The Republican Party dominated Atlantic City for the first 70 years of the 20th century, but the resort was ruled by a partnership of politicians and racketeers who were virtually indistinguishable. One of the most colourful was Enoch "Nucky" Johnson, whose reign lasted 30 years, reaching its acme during Prohibition. A large and imposing man with a penchant for lavender and chocolate suits, he spent hours of every day dispensing alms to the city's poor from his bathchair.

Johnson (no relation to the author), like Louis "The Commodore" Kuehnle before him, ran Atlantic City as a patriarchy. If you were down on your luck, if your child was hungry, if you needed medicine or lacked funds to bury your husband, Nucky rode in like the cavalry and smoothed out all the bumps.

But the trouble with patriarchies is that you have to do what Daddy says. The mandatory payback for all this TLC was a strictly enforced system of tithing that ensured a steady stream of funds for the Republican Party. "In order to keep their jobs, city and county workers had to kick back from one to seven percent of their salary to the local Republican Party," writes Johnson. Even racketeers had to pay protection money, so there wasn't a whorehouse, gambling den or illegal saloon that wasn't in Nucky's debt.

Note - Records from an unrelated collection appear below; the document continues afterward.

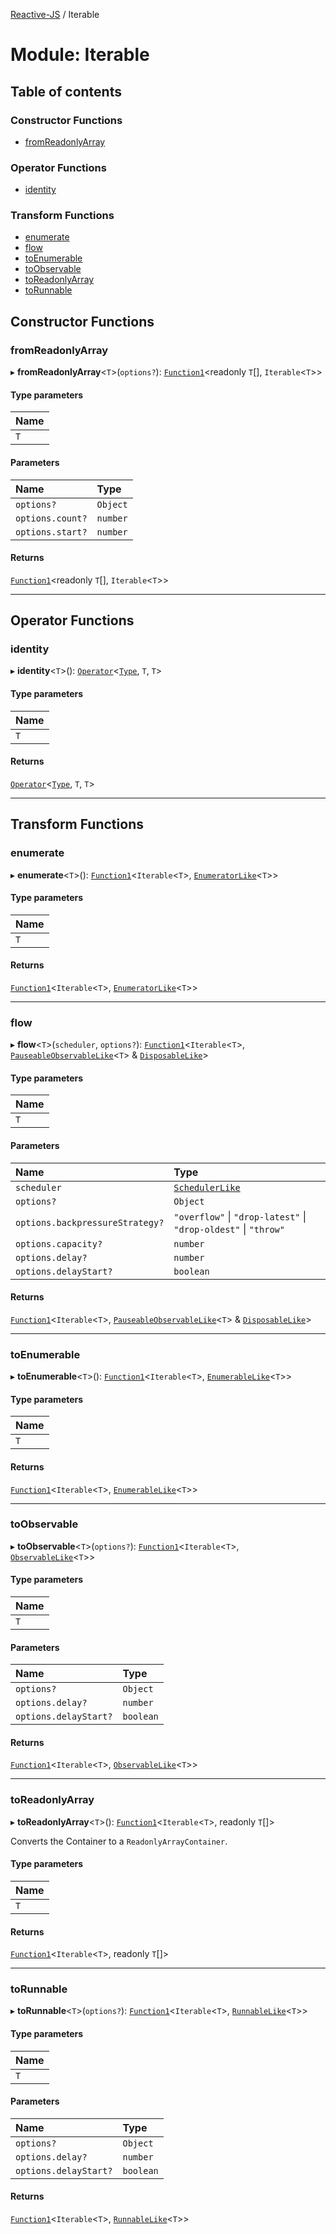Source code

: [Reactive-JS](../README.md) / Iterable

# Module: Iterable

## Table of contents

### Constructor Functions

- [fromReadonlyArray](Iterable.md#fromreadonlyarray)

### Operator Functions

- [identity](Iterable.md#identity)

### Transform Functions

- [enumerate](Iterable.md#enumerate)
- [flow](Iterable.md#flow)
- [toEnumerable](Iterable.md#toenumerable)
- [toObservable](Iterable.md#toobservable)
- [toReadonlyArray](Iterable.md#toreadonlyarray)
- [toRunnable](Iterable.md#torunnable)

## Constructor Functions

### fromReadonlyArray

▸ **fromReadonlyArray**<`T`\>(`options?`): [`Function1`](functions.md#function1)<readonly `T`[], `Iterable`<`T`\>\>

#### Type parameters

| Name |
| :------ |
| `T` |

#### Parameters

| Name | Type |
| :------ | :------ |
| `options?` | `Object` |
| `options.count?` | `number` |
| `options.start?` | `number` |

#### Returns

[`Function1`](functions.md#function1)<readonly `T`[], `Iterable`<`T`\>\>

___

## Operator Functions

### identity

▸ **identity**<`T`\>(): [`Operator`](containers.Container.md#operator)<[`Type`](../interfaces/containers.IterableContainer.Type.md), `T`, `T`\>

#### Type parameters

| Name |
| :------ |
| `T` |

#### Returns

[`Operator`](containers.Container.md#operator)<[`Type`](../interfaces/containers.IterableContainer.Type.md), `T`, `T`\>

___

## Transform Functions

### enumerate

▸ **enumerate**<`T`\>(): [`Function1`](functions.md#function1)<`Iterable`<`T`\>, [`EnumeratorLike`](../interfaces/types.EnumeratorLike.md)<`T`\>\>

#### Type parameters

| Name |
| :------ |
| `T` |

#### Returns

[`Function1`](functions.md#function1)<`Iterable`<`T`\>, [`EnumeratorLike`](../interfaces/types.EnumeratorLike.md)<`T`\>\>

___

### flow

▸ **flow**<`T`\>(`scheduler`, `options?`): [`Function1`](functions.md#function1)<`Iterable`<`T`\>, [`PauseableObservableLike`](../interfaces/types.PauseableObservableLike.md)<`T`\> & [`DisposableLike`](../interfaces/types.DisposableLike.md)\>

#### Type parameters

| Name |
| :------ |
| `T` |

#### Parameters

| Name | Type |
| :------ | :------ |
| `scheduler` | [`SchedulerLike`](../interfaces/types.SchedulerLike.md) |
| `options?` | `Object` |
| `options.backpressureStrategy?` | ``"overflow"`` \| ``"drop-latest"`` \| ``"drop-oldest"`` \| ``"throw"`` |
| `options.capacity?` | `number` |
| `options.delay?` | `number` |
| `options.delayStart?` | `boolean` |

#### Returns

[`Function1`](functions.md#function1)<`Iterable`<`T`\>, [`PauseableObservableLike`](../interfaces/types.PauseableObservableLike.md)<`T`\> & [`DisposableLike`](../interfaces/types.DisposableLike.md)\>

___

### toEnumerable

▸ **toEnumerable**<`T`\>(): [`Function1`](functions.md#function1)<`Iterable`<`T`\>, [`EnumerableLike`](../interfaces/types.EnumerableLike.md)<`T`\>\>

#### Type parameters

| Name |
| :------ |
| `T` |

#### Returns

[`Function1`](functions.md#function1)<`Iterable`<`T`\>, [`EnumerableLike`](../interfaces/types.EnumerableLike.md)<`T`\>\>

___

### toObservable

▸ **toObservable**<`T`\>(`options?`): [`Function1`](functions.md#function1)<`Iterable`<`T`\>, [`ObservableLike`](../interfaces/types.ObservableLike.md)<`T`\>\>

#### Type parameters

| Name |
| :------ |
| `T` |

#### Parameters

| Name | Type |
| :------ | :------ |
| `options?` | `Object` |
| `options.delay?` | `number` |
| `options.delayStart?` | `boolean` |

#### Returns

[`Function1`](functions.md#function1)<`Iterable`<`T`\>, [`ObservableLike`](../interfaces/types.ObservableLike.md)<`T`\>\>

___

### toReadonlyArray

▸ **toReadonlyArray**<`T`\>(): [`Function1`](functions.md#function1)<`Iterable`<`T`\>, readonly `T`[]\>

Converts the Container to a `ReadonlyArrayContainer`.

#### Type parameters

| Name |
| :------ |
| `T` |

#### Returns

[`Function1`](functions.md#function1)<`Iterable`<`T`\>, readonly `T`[]\>

___

### toRunnable

▸ **toRunnable**<`T`\>(`options?`): [`Function1`](functions.md#function1)<`Iterable`<`T`\>, [`RunnableLike`](../interfaces/types.RunnableLike.md)<`T`\>\>

#### Type parameters

| Name |
| :------ |
| `T` |

#### Parameters

| Name | Type |
| :------ | :------ |
| `options?` | `Object` |
| `options.delay?` | `number` |
| `options.delayStart?` | `boolean` |

#### Returns

[`Function1`](functions.md#function1)<`Iterable`<`T`\>, [`RunnableLike`](../interfaces/types.RunnableLike.md)<`T`\>\>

So corrupt was the city that when Lucky Luciano, a mate of Nucky's, called the first ever convention of American mobsters, they didn't waste time debating where to meet, but had Nucky book them into Atlantic City's finest hotel. Business was conducted on the ocean-front. "Once they reached the sand, they took off their shoes and socks, rolled their pant legs up to their knees, and strolled along the water's edge discussing their business in complete privacy."

With the repeal of Prohibition, Atlantic City's fortunes waned. By the time of the 1964 Democratic Convention the place was a shambles, causing the politicians not a little embarrassment.

Johnson explains how this decline led to the introduction of legalised gambling, offering insights into the workings of Resorts International - which started out as a company that sold paint - and laying bare the debt Donald Trump owes to his father, Fred, for laying the foundations for his empire.

Anyone interested in the political and social history of New Jersey will find much to admire here, but I suspect there will be an even greater audience for the HBO series.

For as Dr Pitney discovered, and Nucky Johnson encouraged, there's just no dampening people's baser instincts.